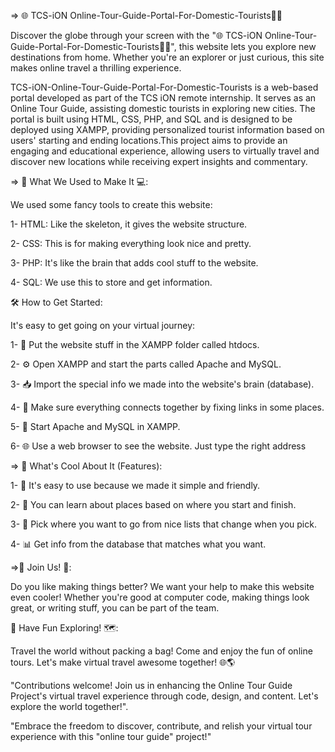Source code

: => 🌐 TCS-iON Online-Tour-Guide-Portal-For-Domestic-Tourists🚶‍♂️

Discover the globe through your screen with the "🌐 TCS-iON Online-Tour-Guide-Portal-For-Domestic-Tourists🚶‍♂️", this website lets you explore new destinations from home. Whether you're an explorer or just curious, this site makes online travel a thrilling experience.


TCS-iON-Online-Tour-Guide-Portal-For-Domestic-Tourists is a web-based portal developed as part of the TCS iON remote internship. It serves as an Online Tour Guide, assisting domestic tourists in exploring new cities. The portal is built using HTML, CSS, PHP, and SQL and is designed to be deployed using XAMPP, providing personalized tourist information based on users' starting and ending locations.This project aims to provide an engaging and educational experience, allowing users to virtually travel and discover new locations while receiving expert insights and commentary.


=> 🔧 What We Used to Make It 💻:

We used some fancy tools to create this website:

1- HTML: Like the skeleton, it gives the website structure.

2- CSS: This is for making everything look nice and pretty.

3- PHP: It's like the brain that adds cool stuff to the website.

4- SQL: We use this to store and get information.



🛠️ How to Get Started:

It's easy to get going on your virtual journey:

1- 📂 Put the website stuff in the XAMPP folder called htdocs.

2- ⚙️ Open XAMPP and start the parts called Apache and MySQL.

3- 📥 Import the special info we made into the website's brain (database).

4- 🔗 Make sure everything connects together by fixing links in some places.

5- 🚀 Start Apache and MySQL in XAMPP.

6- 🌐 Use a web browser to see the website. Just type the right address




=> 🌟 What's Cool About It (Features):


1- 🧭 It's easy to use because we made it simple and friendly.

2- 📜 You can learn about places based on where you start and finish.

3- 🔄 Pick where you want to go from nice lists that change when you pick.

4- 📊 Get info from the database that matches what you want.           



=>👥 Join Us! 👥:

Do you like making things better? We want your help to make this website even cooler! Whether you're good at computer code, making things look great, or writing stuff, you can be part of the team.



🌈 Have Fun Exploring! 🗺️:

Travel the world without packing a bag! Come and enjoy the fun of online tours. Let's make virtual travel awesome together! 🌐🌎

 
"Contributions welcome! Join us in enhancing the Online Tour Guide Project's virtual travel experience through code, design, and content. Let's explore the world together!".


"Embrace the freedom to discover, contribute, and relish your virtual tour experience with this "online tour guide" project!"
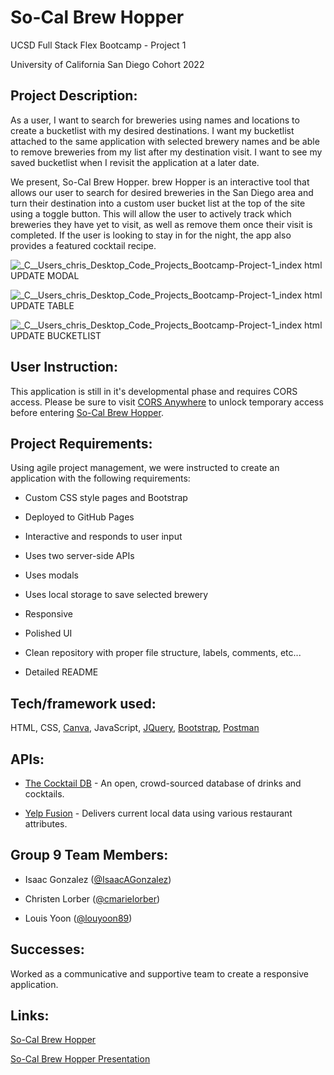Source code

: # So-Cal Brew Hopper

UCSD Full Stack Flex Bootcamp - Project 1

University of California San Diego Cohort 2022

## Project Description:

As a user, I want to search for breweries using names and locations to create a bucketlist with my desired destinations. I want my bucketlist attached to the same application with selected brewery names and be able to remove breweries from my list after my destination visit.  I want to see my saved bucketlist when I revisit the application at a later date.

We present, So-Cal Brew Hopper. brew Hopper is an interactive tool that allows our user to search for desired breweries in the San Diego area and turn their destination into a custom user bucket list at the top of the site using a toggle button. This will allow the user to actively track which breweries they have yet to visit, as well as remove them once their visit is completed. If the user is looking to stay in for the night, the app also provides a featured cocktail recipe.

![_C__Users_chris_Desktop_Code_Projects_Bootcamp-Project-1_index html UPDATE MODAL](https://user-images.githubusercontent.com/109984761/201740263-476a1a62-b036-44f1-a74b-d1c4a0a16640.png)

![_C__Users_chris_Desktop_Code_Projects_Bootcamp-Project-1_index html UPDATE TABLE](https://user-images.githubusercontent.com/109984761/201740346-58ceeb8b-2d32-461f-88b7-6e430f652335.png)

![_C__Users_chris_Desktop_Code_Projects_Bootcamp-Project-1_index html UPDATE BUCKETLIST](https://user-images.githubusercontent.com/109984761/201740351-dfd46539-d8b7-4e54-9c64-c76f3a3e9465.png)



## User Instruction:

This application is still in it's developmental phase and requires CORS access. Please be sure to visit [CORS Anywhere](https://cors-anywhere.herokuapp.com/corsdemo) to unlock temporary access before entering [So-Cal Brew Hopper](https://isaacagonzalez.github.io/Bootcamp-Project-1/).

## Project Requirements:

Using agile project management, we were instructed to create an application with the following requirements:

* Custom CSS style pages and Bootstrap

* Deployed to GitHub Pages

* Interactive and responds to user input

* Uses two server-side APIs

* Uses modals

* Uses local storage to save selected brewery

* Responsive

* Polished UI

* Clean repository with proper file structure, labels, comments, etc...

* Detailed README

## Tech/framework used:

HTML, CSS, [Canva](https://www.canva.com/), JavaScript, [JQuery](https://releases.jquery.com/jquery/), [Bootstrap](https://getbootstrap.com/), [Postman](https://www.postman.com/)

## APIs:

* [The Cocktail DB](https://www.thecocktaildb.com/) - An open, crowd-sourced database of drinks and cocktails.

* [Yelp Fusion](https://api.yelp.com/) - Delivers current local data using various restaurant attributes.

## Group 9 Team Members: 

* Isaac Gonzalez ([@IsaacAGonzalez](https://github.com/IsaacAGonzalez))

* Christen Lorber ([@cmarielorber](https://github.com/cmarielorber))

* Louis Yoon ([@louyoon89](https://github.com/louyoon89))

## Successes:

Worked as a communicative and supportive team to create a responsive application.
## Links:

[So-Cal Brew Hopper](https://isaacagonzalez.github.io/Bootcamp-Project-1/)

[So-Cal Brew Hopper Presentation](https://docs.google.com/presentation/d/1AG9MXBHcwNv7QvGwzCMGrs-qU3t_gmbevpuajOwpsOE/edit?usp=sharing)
■ ■ ■
- [Instructions for the task]
Before printing anything, remove the pictures; then print all the records exactly.

- [Written solution]
Source code

: => 🌐 TCS-iON Online-Tour-Guide-Portal-For-Domestic-Tourists🚶‍♂️

Discover the globe through your screen with the "🌐 TCS-iON Online-Tour-Guide-Portal-For-Domestic-Tourists🚶‍♂️", this website lets you explore new destinations from home. Whether you're an explorer or just curious, this site makes online travel a thrilling experience.


TCS-iON-Online-Tour-Guide-Portal-For-Domestic-Tourists is a web-based portal developed as part of the TCS iON remote internship. It serves as an Online Tour Guide, assisting domestic tourists in exploring new cities. The portal is built using HTML, CSS, PHP, and SQL and is designed to be deployed using XAMPP, providing personalized tourist information based on users' starting and ending locations.This project aims to provide an engaging and educational experience, allowing users to virtually travel and discover new locations while receiving expert insights and commentary.


=> 🔧 What We Used to Make It 💻:

We used some fancy tools to create this website:

1- HTML: Like the skeleton, it gives the website structure.

2- CSS: This is for making everything look nice and pretty.

3- PHP: It's like the brain that adds cool stuff to the website.

4- SQL: We use this to store and get information.



🛠️ How to Get Started:

It's easy to get going on your virtual journey:

1- 📂 Put the website stuff in the XAMPP folder called htdocs.

2- ⚙️ Open XAMPP and start the parts called Apache and MySQL.

3- 📥 Import the special info we made into the website's brain (database).

4- 🔗 Make sure everything connects together by fixing links in some places.

5- 🚀 Start Apache and MySQL in XAMPP.

6- 🌐 Use a web browser to see the website. Just type the right address




=> 🌟 What's Cool About It (Features):


1- 🧭 It's easy to use because we made it simple and friendly.

2- 📜 You can learn about places based on where you start and finish.

3- 🔄 Pick where you want to go from nice lists that change when you pick.

4- 📊 Get info from the database that matches what you want.           



=>👥 Join Us! 👥:

Do you like making things better? We want your help to make this website even cooler! Whether you're good at computer code, making things look great, or writing stuff, you can be part of the team.



🌈 Have Fun Exploring! 🗺️:

Travel the world without packing a bag! Come and enjoy the fun of online tours. Let's make virtual travel awesome together! 🌐🌎

 
"Contributions welcome! Join us in enhancing the Online Tour Guide Project's virtual travel experience through code, design, and content. Let's explore the world together!".


"Embrace the freedom to discover, contribute, and relish your virtual tour experience with this "online tour guide" project!"
Source code

: # So-Cal Brew Hopper

UCSD Full Stack Flex Bootcamp - Project 1

University of California San Diego Cohort 2022

## Project Description:

As a user, I want to search for breweries using names and locations to create a bucketlist with my desired destinations. I want my bucketlist attached to the same application with selected brewery names and be able to remove breweries from my list after my destination visit.  I want to see my saved bucketlist when I revisit the application at a later date.

We present, So-Cal Brew Hopper. brew Hopper is an interactive tool that allows our user to search for desired breweries in the San Diego area and turn their destination into a custom user bucket list at the top of the site using a toggle button. This will allow the user to actively track which breweries they have yet to visit, as well as remove them once their visit is completed. If the user is looking to stay in for the night, the app also provides a featured cocktail recipe.

![_C__Users_chris_Desktop_Code_Projects_Bootcamp-Project-1_index html UPDATE MODAL](https://user-images.githubusercontent.com/109984761/201740263-476a1a62-b036-44f1-a74b-d1c4a0a16640.png)

![_C__Users_chris_Desktop_Code_Projects_Bootcamp-Project-1_index html UPDATE TABLE](https://user-images.githubusercontent.com/109984761/201740346-58ceeb8b-2d32-461f-88b7-6e430f652335.png)

![_C__Users_chris_Desktop_Code_Projects_Bootcamp-Project-1_index html UPDATE BUCKETLIST](https://user-images.githubusercontent.com/109984761/201740351-dfd46539-d8b7-4e54-9c64-c76f3a3e9465.png)



## User Instruction:

This application is still in it's developmental phase and requires CORS access. Please be sure to visit [CORS Anywhere](https://cors-anywhere.herokuapp.com/corsdemo) to unlock temporary access before entering [So-Cal Brew Hopper](https://isaacagonzalez.github.io/Bootcamp-Project-1/).

## Project Requirements:

Using agile project management, we were instructed to create an application with the following requirements:

* Custom CSS style pages and Bootstrap

* Deployed to GitHub Pages

* Interactive and responds to user input

* Uses two server-side APIs

* Uses modals

* Uses local storage to save selected brewery

* Responsive

* Polished UI

* Clean repository with proper file structure, labels, comments, etc...

* Detailed README

## Tech/framework used:

HTML, CSS, [Canva](https://www.canva.com/), JavaScript, [JQuery](https://releases.jquery.com/jquery/), [Bootstrap](https://getbootstrap.com/), [Postman](https://www.postman.com/)

## APIs:

* [The Cocktail DB](https://www.thecocktaildb.com/) - An open, crowd-sourced database of drinks and cocktails.

* [Yelp Fusion](https://api.yelp.com/) - Delivers current local data using various restaurant attributes.

## Group 9 Team Members: 

* Isaac Gonzalez ([@IsaacAGonzalez](https://github.com/IsaacAGonzalez))

* Christen Lorber ([@cmarielorber](https://github.com/cmarielorber))

* Louis Yoon ([@louyoon89](https://github.com/louyoon89))

## Successes:

Worked as a communicative and supportive team to create a responsive application.
## Links:

[So-Cal Brew Hopper](https://isaacagonzalez.github.io/Bootcamp-Project-1/)

[So-Cal Brew Hopper Presentation](https://docs.google.com/presentation/d/1AG9MXBHcwNv7QvGwzCMGrs-qU3t_gmbevpuajOwpsOE/edit?usp=sharing)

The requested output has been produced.